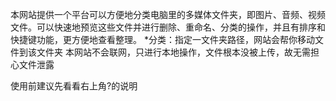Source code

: 本网站提供一个平台可以方便地分类电脑里的多媒体文件夹，即图片、音频、视频文件。可以快速地预览这些文件并进行删除、重命名、分类的操作，并且有排序和快捷键功能，更方便地查看整理。
*分类：指定一文件夹路径，网站会帮你移动文件到该文件夹
本网站不会联网，只进行本地操作，文件根本没被上传，故无需担心文件泄露

使用前建议先看看右上角?的说明

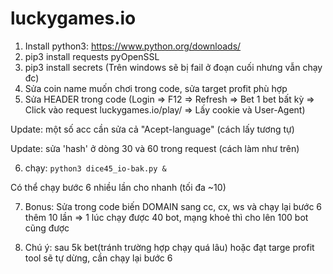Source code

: # luckygames.io

1. Install python3: https://www.python.org/downloads/ 
2. pip3 install requests pyOpenSSL
3. pip3 install secrets (Trên windows sẽ bị fail ở đoạn cuối nhưng vẫn chạy đc)
4. Sửa coin name muốn chơi trong code, sửa target profit phù hợp
5. Sửa HEADER trong code (Login => F12 => Refresh => Bet 1 bet bất kỳ => Click vào request luckygames.io/play/ => Lấy cookie và User-Agent)

Update: một số acc cần sửa cả "Acept-language" (cách lấy tương tự) 

Update: sửa 'hash' ở dòng 30 và 60 trong request (cách làm như trên) 


6. chạy: ``python3 dice45_io-bak.py &``

Có thể chạy bước 6 nhiều lần cho nhanh (tối đa ~10)

7. Bonus: Sửa trong code biến DOMAIN sang cc, cx, ws và chạy lại bước 6 thêm 10 lần => 1 lúc chạy được 40 bot, mạng khoẻ thì cho lên 100 bot cũng được

8. Chú ý: sau 5k bet(tránh trường hợp chạy quá lâu)  hoặc đạt targe profit tool sẽ tự dừng, cần chạy lại bước 6

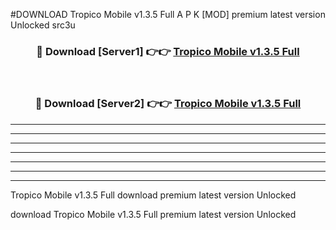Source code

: #DOWNLOAD Tropico Mobile v1.3.5 Full  A P K [MOD] premium latest version Unlocked src3u 



<div align="center">
<h3>🔴 Download [Server1] 👉👉 <a href="https://apkdownload6.web.app/">Tropico Mobile v1.3.5 Full </a></h3><br>

<h3>🔴 Download [Server2] 👉👉 <a href="https://apkdownload6.web.app/">Tropico Mobile v1.3.5 Full </a></h3>
</div>





----------------------------------------------------------

----------------------------------------------------------

----------------------------------------------------------

----------------------------------------------------------

----------------------------------------------------------

----------------------------------------------------------

----------------------------------------------------------

Tropico Mobile v1.3.5 Full  download premium latest version Unlocked

download Tropico Mobile v1.3.5 Full  premium latest version Unlocked
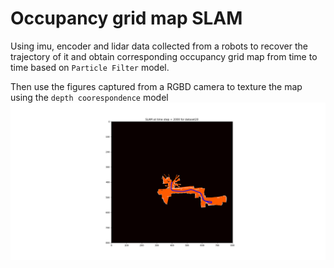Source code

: # Occupancy grid map SLAM

Using imu, encoder and lidar data collected from a robots to recover the trajectory of it and obtain corresponding occupancy grid map from 
time to time based on `Particle Filter` model. <br>

Then use the figures captured from a RGBD camera to texture the map using the `depth coorespondence` model<br>
![](/2D_grid_map/Results/t=2000_data=20.png)
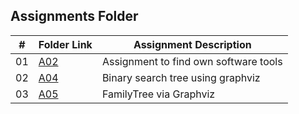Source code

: 

##  Assignments Folder

|   #   | Folder Link | Assignment Description |
| :---: | ----------- | ---------------------- |
|    01  |  [A02](https://github.com/ATHUL107/4883-SoftwareTools-Sajikumar/tree/main/Assignments/A02)|Assignment to find own software tools|  
|    02  |  [A04](https://github.com/ATHUL107/4883-SoftwareTools-Sajikumar/tree/main/Assignments/A04)|Binary search tree using graphviz| 
|    03  |  [A05](https://github.com/ATHUL107/4883-SoftwareTools-Sajikumar/blob/main/Assignments/A5) |FamilyTree via Graphviz|        
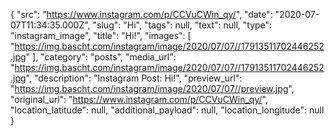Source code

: {
  "src": "https://www.instagram.com/p/CCVuCWin_qy/",
  "date": "2020-07-07T11:34:35.000Z",
  "slug": "Hi",
  "tags": null,
  "text": null,
  "type": "instagram_image",
  "title": "Hi!",
  "images": [
    "https://img.bascht.com/instagram/image/2020/07/07//17913511702446252.jpg"
  ],
  "category": "posts",
  "media_url": "https://img.bascht.com/instagram/image/2020/07/07//17913511702446252.jpg",
  "description": "Instagram Post: Hi!",
  "preview_url": "https://img.bascht.com/instagram/image/2020/07/07//preview.jpg",
  "original_url": "https://www.instagram.com/p/CCVuCWin_qy/",
  "location_latitude": null,
  "additional_payload": null,
  "location_longitude": null
}

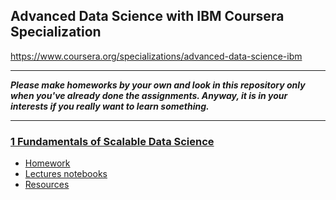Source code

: ## Advanced Data Science with IBM Coursera Specialization
https://www.coursera.org/specializations/advanced-data-science-ibm

___
***Please make homeworks by your own and look in this repository only when you've already done the assignments. Anyway, it is in your interests if you really want to learn something.***
___

### [1 Fundamentals of Scalable Data Science](https://github.com/OzmundSedler/IBM-advanced-DS-coursera/tree/master/1%20Fundamentals%20of%20scalable%20DS)
* [Homework](https://github.com/OzmundSedler/IBM-advanced-DS-coursera/tree/master/1%20Fundamentals%20of%20scalable%20DS/assignments)
* [Lectures notebooks](https://github.com/OzmundSedler/IBM-advanced-DS-coursera/tree/master/1%20Fundamentals%20of%20scalable%20DS/lecture_notebooks)
* [Resources](https://github.com/OzmundSedler/IBM-advanced-DS-coursera/blob/master/1%20Fundamentals%20of%20scalable%20DS/resources.MD)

Problem to work on: When a line in the material above includes "OzmundSedler", report that line by copying it.

Solution for this exercise:
### [1 Fundamentals of Scalable Data Science](https://github.com/OzmundSedler/IBM-advanced-DS-coursera/tree/master/1%20Fundamentals%20of%20scalable%20DS)
* [Homework](https://github.com/OzmundSedler/IBM-advanced-DS-coursera/tree/master/1%20Fundamentals%20of%20scalable%20DS/assignments)
* [Lectures notebooks](https://github.com/OzmundSedler/IBM-advanced-DS-coursera/tree/master/1%20Fundamentals%20of%20scalable%20DS/lecture_notebooks)
* [Resources](https://github.com/OzmundSedler/IBM-advanced-DS-coursera/blob/master/1%20Fundamentals%20of%20scalable%20DS/resources.MD)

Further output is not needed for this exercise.